|Tony Romo - Fantasy is Not Reality||Tweet|
|Written by Mike Amato|
|Monday, 15 October 2012 06:57|
Only the Dallas Cowboys could lose a game like they did on Sunday. It seemed like they were playing against themselves and the Baltimore Ravens. Every time the Cowboys looked like they were going to pull out an improbable win, they snatched defeat from the jaws of victory.
Dallas somehow managed to lose after dominating the time of possession by holding the ball for over 40 minutes, rushing for over 200 yards against a vaunted Ravens defense, marching down the field on an attempted game-tying 18 play drive, and recovering a subsequent onside kick. However, the problem was they showed atrocious clock management, dropped an easy two-point conversion that would have tied the game, and missed a game-winning 51-yard field goal.
By the way, that last sequence by the Cowboys confirmed once and for all that coach Jason Garrett’s clock management skills are terrible. With his perception of time I think everybody would live for 200 years.
All this did was put more fuel on the fire that is “The Tony Romo Debate”. The question at hand is whether or not Romo is an elite NFL quarterback, and should be at the helm for the Dallas Cowboys. And a debate that can often get more contentious than Obama or Romney.
There may be no other quarterback that takes more criticism than Romo on a week-to-week basis, but before you go feeling sorry for him, keep in mind that it’s pretty damn good to be Tony Romo. The guy is the quarterback for America’s team, married to a former Miss Missouri, spent quality time with Jessica Simpson and Carrie Underwood, and is a scratch golfer. Perhaps that’s why he is such an easy target. He’s that guy that seemingly has everything, so a part of you is pleased to see him fail at something.
What makes Romo so polarizing is that he’s hard to read, and figuring him out may be easier than diffusing a bomb. From a purely fantasy perspective he has a lot to offer. He has hit double digits this year in every week but one, and he still put up 11 points in that week four meltdown where he threw five picks against the Chicago Bears. In fact, Yahoo is predicting the lowest total he will post in a week for the rest of the season is 16, against the Eagles in early November.
Like a good act in show business though, Romo always leaves you wanting more. He seems like he is leaving points out on the field. In order to truly understand him, you have to watch him closely. If you just look at box scores you will be easily fooled.
Take Sunday’s game against the Ravens for instance. Romo went 25-for-36 with two touchdowns to just one interception, for 261 yards. Looks decent right? Well if you caught the game then you probably know that the interception he threw really cost the Cowboys. Dallas was driving late in the first half and approaching the red zone when Romo was picked by Cary Williams. The Ravens promptly marched down the field and punched it in for what was essentially at least a 10, if not 14 point swing.

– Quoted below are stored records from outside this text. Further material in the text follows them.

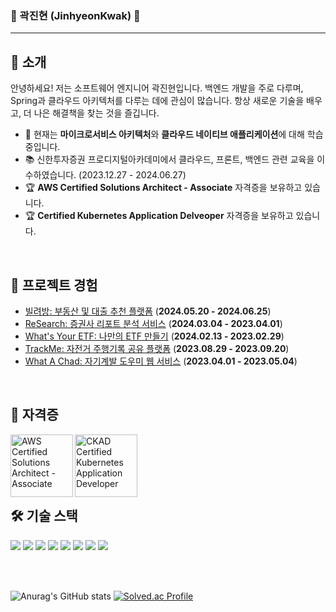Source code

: ### 👋 곽진현 (JinhyeonKwak) 👋
---

## 📝 소개
안녕하세요! 저는 소프트웨어 엔지니어 곽진현입니다. 백엔드 개발을 주로 다루며, Spring과 클라우드 아키텍처를 다루는 데에 관심이 많습니다. 항상 새로운 기술을 배우고, 더 나은 해결책을 찾는 것을 즐깁니다.

- 🌱 현재는 **마이크로서비스 아키텍처**와 **클라우드 네이티브 애플리케이션**에 대해 학습 중입니다.
- 📚 신한투자증권 프로디지털아카데미에서 클라우드, 프론트, 백엔드 관련 교육을 이수하였습니다. (2023.12.27 - 2024.06.27)
- 🏆 **AWS Certified Solutions Architect - Associate** 자격증을 보유하고 있습니다.
- 🏆 **Certified Kubernetes Application Delveoper** 자격증을 보유하고 있습니다.

<br>

## 📂 프로젝트 경험
- [빌려방: 부동산 및 대출 추천 플랫폼](https://github.com/PDA-BillyBang) (**2024.05.20 - 2024.06.25**)
- [ReSearch: 증권사 리포트 분석 서비스](https://github.com/PDA-stockX/research-server) (**2024.03.04 - 2023.04.01**)
- [What's Your ETF: 나만의 ETF 만들기](https://github.com/What-s-Your-ETF/app-server) (**2024.02.13 - 2023.02.29**)
- [TrackMe: 자전거 주행기록 공유 플랫폼](https://github.com/orgs/track-me-dev/repositories) (**2023.08.29 - 2023.09.20**)
- [What A Chad: 자기계발 도우미 웹 서비스](https://github.com/whatachad) (**2023.04.01 - 2023.05.04**)
<br>

## 🏅 자격증
<img src="https://github.com/user-attachments/assets/218aae34-12e8-4b1c-9b3f-a3a3175c35c7" alt="AWS Certified Solutions Architect - Associate" height="100em" align="left"/>
<img src="https://github.com/user-attachments/assets/c8311ee9-e8f5-4709-945a-baee1d301b46" alt="CKAD Certified Kubernetes Application Developer" height="100em" align="left"/>

<br><br><br><br><br>

## 🛠️ 기술 스택
<p align="left">
  <img src="https://img.shields.io/badge/java-007396?style=for-the-badge&logo=java&logoColor=white">
  <img src="https://img.shields.io/badge/spring-6DB33F?style=for-the-badge&logo=spring&logoColor=white">
  <img src="https://img.shields.io/badge/javascript-F7DF1E?style=for-the-badge&logo=javascript&logoColor=white">
  <img src="https://img.shields.io/badge/react-61DAFB?style=for-the-badge&logo=react&logoColor=white">
  <img src="https://img.shields.io/badge/aws-232F3E?style=for-the-badge&logo=amazonwebservices&logoColor=white">
  <img src="https://img.shields.io/badge/docker-2496ED?style=for-the-badge&logo=docker&logoColor=white">
  <img src="https://img.shields.io/badge/kubernetes-326CE5?style=for-the-badge&logo=kubernetes&logoColor=white">
  <img src="https://img.shields.io/badge/jenkins-D24939?style=for-the-badge&logo=jenkins&logoColor=white">
</p>

<br><br>

![Anurag's GitHub stats](https://github-readme-stats.vercel.app/api?username=JinhyeonKwak&show_icons=true&theme=prussian)
[![Solved.ac Profile](http://mazassumnida.wtf/api/v2/generate_badge?boj=wlsgus555)](https://solved.ac/wlsgus555/)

Who was at fault for the interception is anyone’s guess. It looked like receiver Kevin Ogletree may have stopped his route, but either way the throw was risky in that situation. If you take away that play, the Cowboys probably win easily and the last second drama could have all been avoided. The miscue with Ogletree was a microcosm of how Romo doesn’t always seem to be fully in sync with his receivers. He doesn’t seem to have the on-the-fly connection like Aaron Rodgers, Eli Manning or Tom Brady does with his receivers.
Remember that early December game last year against the New York Giants? The Cowboys led by 12 with just over five minutes left and looked primed to end the Giants season. All Dallas needed was a first down and they would have virtually assured themselves a division title. Romo overthrew a wide open Miles Austin and the rest is history.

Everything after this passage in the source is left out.